After writing, I’d drive the ten miles to my father’s house to try to do whatever had to be done. Peggy was pregnant with their second child, and she needed help caring for Pop, who was bedridden and in constant pain.

Before the accident, they’d moved to East Rocksvillage, the rural part of Haverhill, where they’d built a small house into the side of a hill overlooking acres of open field and a ridge of trees. Their paved driveway was long and steep, and because their front door was four feet off the ground, Jeb and I had had to rip out the steps and build a winding forty-eight-foot ramp for Pop’s wheelchair. We did this two days before he came home from the hospital. Jeb and I lay out the ramp’s angle which by law could be no higher or lower than one inch per foot.
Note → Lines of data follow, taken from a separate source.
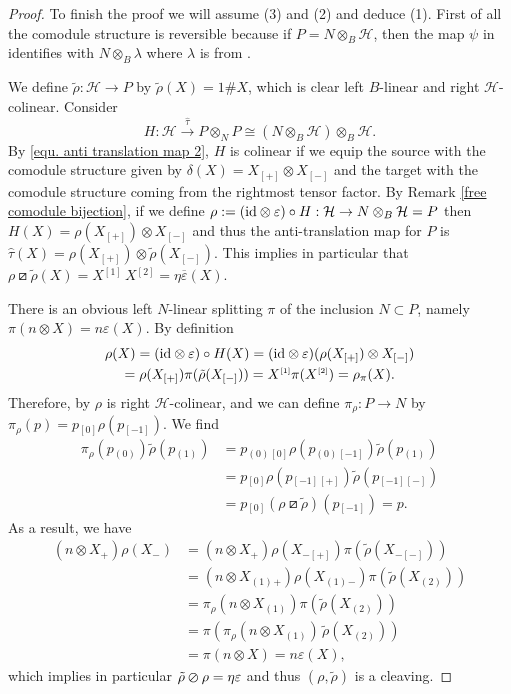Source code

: \documentclass[a4paper,reqno]{amsart}
\newcommand*{\id}{\textup{id}}
\numberwithin{equation}{section}
\theoremstyle{plain}
\theoremstyle{remark}
\numberwithin{equation}{section}
\newcommand{\ot}{\otimes}
\newcommand\ol{\overline}
\newcommand{\yi}[1]{{#1}{}{}^{\scriptscriptstyle{[1]}}}
\newcommand{\er}[1]{{#1}{}{}^{\scriptscriptstyle{[2]}}}
\newcommand{\trho}{{\tilde{\rho}}}
\newcommand{\z}{{}_{\scriptscriptstyle{(0)}}}
\newcommand{\rz}{{}_{\scriptscriptstyle{[0]}}}
\renewcommand{\o}{{}_{\scriptscriptstyle{(1)}}}
\newcommand{\rmo}{{}_{\scriptscriptstyle{[-1]}}}
\renewcommand{\t}{{}_{\scriptscriptstyle{(2)}}}
\newcommand\ou[1]{\otimes_{#1}}
\newcommand{\CH}{\mathcal{H}}
\newcommand\skpr{\varoslash}
\newcommand\askpr{\boxslash}
\begin{document}
\begin{proof}
    
    
    To finish the proof we will assume (3) and (2) and deduce (1). First of all the comodule structure is  reversible because if $P=N\ou B\CH$, then the map $\psi$ in  identifies with $N\ou B\lambda$ where $\lambda$ is from . 
    
    We define $\tilde\rho\colon \CH\to P$ by $\tilde\rho(X)=1\#X$, which is clear left $B$-linear and right $\CH$-colinear. Consider
    \[H:\CH\xrightarrow{\hat\tau}P\ou NP\cong (N\ou B\CH)\ou B\CH.\]
    By \eqref{equ. anti translation map 2}, $H$ is colinear if we equip the source with the comodule structure given by $\delta(X)=X_{[+]}\ot X_{[-]}$ and the target with the comodule structure coming from the rightmost tensor factor. By Remark \ref{free comodule bijection}, if we define $\rho:=(\id\ot \varepsilon)\circ H:\CH\to N\ot_{B}\CH=P$ then $H(X)=\rho(X_{[+]})\ot X_{[-]}$  and thus the anti-translation map for $P$ is $\hat\tau(X)=\rho(X_{[+]})\ot\tilde\rho(X_{[-]})$. This implies in particular that $\rho\askpr\tilde \rho(X)=X\yi{} \,X\er{}=\eta\ol\varepsilon(X)$.



There is an obvious left $N$-linear splitting $\pi$ of the inclusion $N\subset P$, namely $\pi(n\ot X)=n\varepsilon(X)$. By definition 
\begin{multline*} 
\rho(X)=(\id\ot \varepsilon)\circ H(X)=(\id\ot \varepsilon)(\rho(X_{[+]})\ot X_{[-]})\\=\rho(X_{[+]})\pi(\tilde\rho(X_{[-]}))=X\yi{}\pi(X\er{})=\rho_{\pi}(X).\end{multline*} Therefore, by   $\rho$ is right $\CH$-colinear, and we can define $\pi_{\rho}:P\to N$ by $\pi_{\rho}(p)= p\rz\rho(p\rmo)$. We find
    \begin{align*} 
      \pi_\rho(p\z)\trho(p\o)
      &=p\z\rz\rho(p\z\rmo)\trho(p\o)\\
      &=p\rz\rho(p\rmo{}_{[+]})\trho(p\rmo{}_{[-]})\\
      &=p\rz(\rho\askpr\trho)(p\rmo)=p.
    \end{align*} 
    As a result, we have
    \begin{align*}
        (n\ot X_+)\rho(X_-)
        &=(n\ot X_+)\rho(X_{-[+]})\pi(\trho(X_{-[-]}))\\
        &=(n\ot X\o{}_{+})\rho(X\o{}_{-})\pi(\trho(X\t))\\
        &=\pi_\rho(n\ot X\o)\pi(\trho(X\t))\\
        &=\pi(\pi_\rho(n\ot X\o)\,\trho(X\t))\\
        &=\pi(n\ot X)=n\varepsilon(X),
    \end{align*}
    which implies in particular $\trho\skpr\rho=\eta\varepsilon$ and thus $(\rho,\trho)$ is a cleaving.
\end{proof}
\end{document}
This allowed a crippled person to wheel himself up or down it without help from anyone else. We went to work digging three-foot holes for the posts, and because we thought this ramp was temporary, we skipped mixing and pouring concrete footings. Friends came over and pitched in, Sam Dolan one of them. When the sun went down, we turned on the porch light and set up a halogen lamp and aimed headlights and kept working. We lagged treated two-by-tens into the posts and nailed in crosspieces and ripped sheets of plywood and tacked them down. There was a hopeful, nearly festive charge to the air; there was nothing we could do to save Pop from what had happened to him, but we could do this. We were also still under the illusion that Pop would walk again one day, that his casted left leg was not nearly as damaged as it was, and that his main challenge would be learning how to walk on the new prosthetic leg for his right.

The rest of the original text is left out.